Collected data
....
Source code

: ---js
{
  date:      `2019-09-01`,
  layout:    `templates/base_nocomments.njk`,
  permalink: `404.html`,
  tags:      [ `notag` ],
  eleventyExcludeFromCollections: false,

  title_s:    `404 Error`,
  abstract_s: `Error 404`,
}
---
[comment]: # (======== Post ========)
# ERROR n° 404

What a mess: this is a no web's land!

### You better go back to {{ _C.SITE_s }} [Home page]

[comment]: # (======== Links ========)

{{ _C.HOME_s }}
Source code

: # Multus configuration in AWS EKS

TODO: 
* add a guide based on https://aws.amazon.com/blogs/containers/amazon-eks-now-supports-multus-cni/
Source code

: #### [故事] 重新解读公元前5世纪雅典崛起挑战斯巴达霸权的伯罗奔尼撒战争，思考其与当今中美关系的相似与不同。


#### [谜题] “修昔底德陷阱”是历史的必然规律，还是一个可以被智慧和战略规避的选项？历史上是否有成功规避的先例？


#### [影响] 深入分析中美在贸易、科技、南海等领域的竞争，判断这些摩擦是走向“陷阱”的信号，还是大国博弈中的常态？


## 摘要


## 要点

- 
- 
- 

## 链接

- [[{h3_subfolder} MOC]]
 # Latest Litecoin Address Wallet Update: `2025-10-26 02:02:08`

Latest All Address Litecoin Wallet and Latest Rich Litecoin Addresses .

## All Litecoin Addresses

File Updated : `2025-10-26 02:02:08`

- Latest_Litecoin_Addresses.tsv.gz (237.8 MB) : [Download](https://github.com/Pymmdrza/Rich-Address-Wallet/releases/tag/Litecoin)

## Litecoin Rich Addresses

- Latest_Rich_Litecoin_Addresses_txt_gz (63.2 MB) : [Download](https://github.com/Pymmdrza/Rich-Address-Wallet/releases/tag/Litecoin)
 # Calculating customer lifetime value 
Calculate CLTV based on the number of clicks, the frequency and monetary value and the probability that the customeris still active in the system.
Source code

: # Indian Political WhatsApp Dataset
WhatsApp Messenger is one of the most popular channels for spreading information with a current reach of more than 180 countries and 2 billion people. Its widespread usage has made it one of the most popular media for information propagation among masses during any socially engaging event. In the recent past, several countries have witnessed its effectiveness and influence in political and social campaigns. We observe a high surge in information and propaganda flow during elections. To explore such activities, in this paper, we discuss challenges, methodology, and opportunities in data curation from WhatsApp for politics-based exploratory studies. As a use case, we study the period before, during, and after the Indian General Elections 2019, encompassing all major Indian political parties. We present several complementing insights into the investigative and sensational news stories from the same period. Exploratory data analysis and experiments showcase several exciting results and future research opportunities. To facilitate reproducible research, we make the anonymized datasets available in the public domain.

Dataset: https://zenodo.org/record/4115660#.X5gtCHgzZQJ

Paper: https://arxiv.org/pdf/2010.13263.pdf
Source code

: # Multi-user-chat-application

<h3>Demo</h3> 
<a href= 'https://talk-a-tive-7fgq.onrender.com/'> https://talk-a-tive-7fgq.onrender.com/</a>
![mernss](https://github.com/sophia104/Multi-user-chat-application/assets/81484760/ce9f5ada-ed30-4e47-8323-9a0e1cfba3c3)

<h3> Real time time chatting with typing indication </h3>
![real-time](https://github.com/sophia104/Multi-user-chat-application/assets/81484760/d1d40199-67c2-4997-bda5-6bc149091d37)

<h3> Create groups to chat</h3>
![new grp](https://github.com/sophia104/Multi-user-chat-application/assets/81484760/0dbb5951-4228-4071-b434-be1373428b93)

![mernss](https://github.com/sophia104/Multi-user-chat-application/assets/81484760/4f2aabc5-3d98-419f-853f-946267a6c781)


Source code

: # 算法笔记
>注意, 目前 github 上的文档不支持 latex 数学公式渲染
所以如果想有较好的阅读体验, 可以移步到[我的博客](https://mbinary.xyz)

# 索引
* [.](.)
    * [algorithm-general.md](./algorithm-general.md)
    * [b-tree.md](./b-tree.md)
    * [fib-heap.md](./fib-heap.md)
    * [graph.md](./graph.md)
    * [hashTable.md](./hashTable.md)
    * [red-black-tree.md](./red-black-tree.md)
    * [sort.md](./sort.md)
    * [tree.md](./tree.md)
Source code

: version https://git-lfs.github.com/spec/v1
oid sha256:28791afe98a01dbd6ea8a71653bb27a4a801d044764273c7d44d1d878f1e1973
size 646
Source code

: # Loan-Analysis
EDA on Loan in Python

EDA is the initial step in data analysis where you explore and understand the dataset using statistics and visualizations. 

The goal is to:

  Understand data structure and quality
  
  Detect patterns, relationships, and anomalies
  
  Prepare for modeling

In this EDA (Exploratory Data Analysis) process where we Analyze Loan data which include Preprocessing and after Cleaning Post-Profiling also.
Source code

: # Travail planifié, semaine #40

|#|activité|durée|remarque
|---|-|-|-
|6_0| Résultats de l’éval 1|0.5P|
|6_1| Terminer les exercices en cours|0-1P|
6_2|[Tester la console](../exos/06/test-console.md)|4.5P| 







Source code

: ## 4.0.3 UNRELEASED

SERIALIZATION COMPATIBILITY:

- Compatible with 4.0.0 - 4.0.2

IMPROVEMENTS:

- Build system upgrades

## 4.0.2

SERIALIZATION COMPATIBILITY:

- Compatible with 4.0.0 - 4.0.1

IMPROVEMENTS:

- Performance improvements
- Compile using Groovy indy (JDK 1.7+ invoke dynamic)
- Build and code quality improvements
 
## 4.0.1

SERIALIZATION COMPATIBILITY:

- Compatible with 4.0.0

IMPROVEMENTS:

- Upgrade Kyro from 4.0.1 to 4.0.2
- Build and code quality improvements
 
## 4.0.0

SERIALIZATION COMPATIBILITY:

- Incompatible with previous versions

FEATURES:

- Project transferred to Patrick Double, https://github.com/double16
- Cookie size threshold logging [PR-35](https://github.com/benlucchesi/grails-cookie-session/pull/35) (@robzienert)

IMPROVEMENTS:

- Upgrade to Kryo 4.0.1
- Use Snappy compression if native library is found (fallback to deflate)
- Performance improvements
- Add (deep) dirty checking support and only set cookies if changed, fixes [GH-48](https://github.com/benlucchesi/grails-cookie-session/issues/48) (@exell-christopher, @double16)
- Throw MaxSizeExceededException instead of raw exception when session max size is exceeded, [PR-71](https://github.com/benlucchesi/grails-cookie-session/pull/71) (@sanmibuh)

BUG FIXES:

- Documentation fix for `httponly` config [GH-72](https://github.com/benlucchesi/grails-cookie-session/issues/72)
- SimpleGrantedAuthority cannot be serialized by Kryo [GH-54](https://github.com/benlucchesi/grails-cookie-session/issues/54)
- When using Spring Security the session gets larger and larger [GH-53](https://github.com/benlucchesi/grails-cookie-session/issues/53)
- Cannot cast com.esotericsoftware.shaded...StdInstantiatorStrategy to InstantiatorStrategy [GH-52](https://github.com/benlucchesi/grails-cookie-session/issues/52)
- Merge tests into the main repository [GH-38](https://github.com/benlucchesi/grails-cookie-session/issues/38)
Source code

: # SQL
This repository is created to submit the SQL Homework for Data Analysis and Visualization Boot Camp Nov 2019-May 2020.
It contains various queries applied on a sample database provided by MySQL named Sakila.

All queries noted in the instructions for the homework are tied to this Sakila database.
....
## WORK ITEM
Nothing in the records may be dropped; reproduce them exactly.

## REPLY TO THE EXERCISE
Source code

: ---js
{
  date:      `2019-09-01`,
  layout:    `templates/base_nocomments.njk`,
  permalink: `404.html`,
  tags:      [ `notag` ],
  eleventyExcludeFromCollections: false,

  title_s:    `404 Error`,
  abstract_s: `Error 404`,
}
---
[comment]: # (======== Post ========)
# ERROR n° 404

What a mess: this is a no web's land!

### You better go back to {{ _C.SITE_s }} [Home page]

[comment]: # (======== Links ========)

{{ _C.HOME_s }}
Source code

: # Multus configuration in AWS EKS

TODO: 
* add a guide based on https://aws.amazon.com/blogs/containers/amazon-eks-now-supports-multus-cni/
Source code

: #### [故事] 重新解读公元前5世纪雅典崛起挑战斯巴达霸权的伯罗奔尼撒战争，思考其与当今中美关系的相似与不同。


#### [谜题] “修昔底德陷阱”是历史的必然规律，还是一个可以被智慧和战略规避的选项？历史上是否有成功规避的先例？


#### [影响] 深入分析中美在贸易、科技、南海等领域的竞争，判断这些摩擦是走向“陷阱”的信号，还是大国博弈中的常态？


## 摘要


## 要点

- 
- 
- 

## 链接

- [[{h3_subfolder} MOC]]
 # Latest Litecoin Address Wallet Update: `2025-10-26 02:02:08`

Latest All Address Litecoin Wallet and Latest Rich Litecoin Addresses .

## All Litecoin Addresses

File Updated : `2025-10-26 02:02:08`

- Latest_Litecoin_Addresses.tsv.gz (237.8 MB) : [Download](https://github.com/Pymmdrza/Rich-Address-Wallet/releases/tag/Litecoin)

## Litecoin Rich Addresses

- Latest_Rich_Litecoin_Addresses_txt_gz (63.2 MB) : [Download](https://github.com/Pymmdrza/Rich-Address-Wallet/releases/tag/Litecoin)
 # Calculating customer lifetime value 
Calculate CLTV based on the number of clicks, the frequency and monetary value and the probability that the customeris still active in the system.
Source code

: # Indian Political WhatsApp Dataset
WhatsApp Messenger is one of the most popular channels for spreading information with a current reach of more than 180 countries and 2 billion people. Its widespread usage has made it one of the most popular media for information propagation among masses during any socially engaging event. In the recent past, several countries have witnessed its effectiveness and influence in political and social campaigns. We observe a high surge in information and propaganda flow during elections. To explore such activities, in this paper, we discuss challenges, methodology, and opportunities in data curation from WhatsApp for politics-based exploratory studies. As a use case, we study the period before, during, and after the Indian General Elections 2019, encompassing all major Indian political parties. We present several complementing insights into the investigative and sensational news stories from the same period. Exploratory data analysis and experiments showcase several exciting results and future research opportunities. To facilitate reproducible research, we make the anonymized datasets available in the public domain.

Dataset: https://zenodo.org/record/4115660#.X5gtCHgzZQJ

Paper: https://arxiv.org/pdf/2010.13263.pdf
Source code

: # Multi-user-chat-application

<h3>Demo</h3> 
<a href= 'https://talk-a-tive-7fgq.onrender.com/'> https://talk-a-tive-7fgq.onrender.com/</a>
![mernss](https://github.com/sophia104/Multi-user-chat-application/assets/81484760/ce9f5ada-ed30-4e47-8323-9a0e1cfba3c3)

<h3> Real time time chatting with typing indication </h3>
![real-time](https://github.com/sophia104/Multi-user-chat-application/assets/81484760/d1d40199-67c2-4997-bda5-6bc149091d37)

<h3> Create groups to chat</h3>
![new grp](https://github.com/sophia104/Multi-user-chat-application/assets/81484760/0dbb5951-4228-4071-b434-be1373428b93)

![mernss](https://github.com/sophia104/Multi-user-chat-application/assets/81484760/4f2aabc5-3d98-419f-853f-946267a6c781)


Source code

: # 算法笔记
>注意, 目前 github 上的文档不支持 latex 数学公式渲染
所以如果想有较好的阅读体验, 可以移步到[我的博客](https://mbinary.xyz)

# 索引
* [.](.)
    * [algorithm-general.md](./algorithm-general.md)
    * [b-tree.md](./b-tree.md)
    * [fib-heap.md](./fib-heap.md)
    * [graph.md](./graph.md)
    * [hashTable.md](./hashTable.md)
    * [red-black-tree.md](./red-black-tree.md)
    * [sort.md](./sort.md)
    * [tree.md](./tree.md)
Source code

: version https://git-lfs.github.com/spec/v1
oid sha256:28791afe98a01dbd6ea8a71653bb27a4a801d044764273c7d44d1d878f1e1973
size 646
Source code

: # Loan-Analysis
EDA on Loan in Python

EDA is the initial step in data analysis where you explore and understand the dataset using statistics and visualizations. 

The goal is to:

  Understand data structure and quality
  
  Detect patterns, relationships, and anomalies
  
  Prepare for modeling

In this EDA (Exploratory Data Analysis) process where we Analyze Loan data which include Preprocessing and after Cleaning Post-Profiling also.
Source code

: # Travail planifié, semaine #40

|#|activité|durée|remarque
|---|-|-|-
|6_0| Résultats de l’éval 1|0.5P|
|6_1| Terminer les exercices en cours|0-1P|
6_2|[Tester la console](../exos/06/test-console.md)|4.5P| 







Source code

: ## 4.0.3 UNRELEASED

SERIALIZATION COMPATIBILITY:

- Compatible with 4.0.0 - 4.0.2

IMPROVEMENTS:

- Build system upgrades

## 4.0.2

SERIALIZATION COMPATIBILITY:

- Compatible with 4.0.0 - 4.0.1

IMPROVEMENTS:

- Performance improvements
- Compile using Groovy indy (JDK 1.7+ invoke dynamic)
- Build and code quality improvements
 
## 4.0.1

SERIALIZATION COMPATIBILITY:

- Compatible with 4.0.0

IMPROVEMENTS:

- Upgrade Kyro from 4.0.1 to 4.0.2
- Build and code quality improvements
 
## 4.0.0

SERIALIZATION COMPATIBILITY:

- Incompatible with previous versions

FEATURES:

- Project transferred to Patrick Double, https://github.com/double16
- Cookie size threshold logging [PR-35](https://github.com/benlucchesi/grails-cookie-session/pull/35) (@robzienert)

IMPROVEMENTS:

- Upgrade to Kryo 4.0.1
- Use Snappy compression if native library is found (fallback to deflate)
- Performance improvements
- Add (deep) dirty checking support and only set cookies if changed, fixes [GH-48](https://github.com/benlucchesi/grails-cookie-session/issues/48) (@exell-christopher, @double16)
- Throw MaxSizeExceededException instead of raw exception when session max size is exceeded, [PR-71](https://github.com/benlucchesi/grails-cookie-session/pull/71) (@sanmibuh)

BUG FIXES:

- Documentation fix for `httponly` config [GH-72](https://github.com/benlucchesi/grails-cookie-session/issues/72)
- SimpleGrantedAuthority cannot be serialized by Kryo [GH-54](https://github.com/benlucchesi/grails-cookie-session/issues/54)
- When using Spring Security the session gets larger and larger [GH-53](https://github.com/benlucchesi/grails-cookie-session/issues/53)
- Cannot cast com.esotericsoftware.shaded...StdInstantiatorStrategy to InstantiatorStrategy [GH-52](https://github.com/benlucchesi/grails-cookie-session/issues/52)
- Merge tests into the main repository [GH-38](https://github.com/benlucchesi/grails-cookie-session/issues/38)
Source code

: # SQL
This repository is created to submit the SQL Homework for Data Analysis and Visualization Boot Camp Nov 2019-May 2020.
It contains various queries applied on a sample database provided by MySQL named Sakila.

All queries noted in the instructions for the homework are tied to this Sakila database.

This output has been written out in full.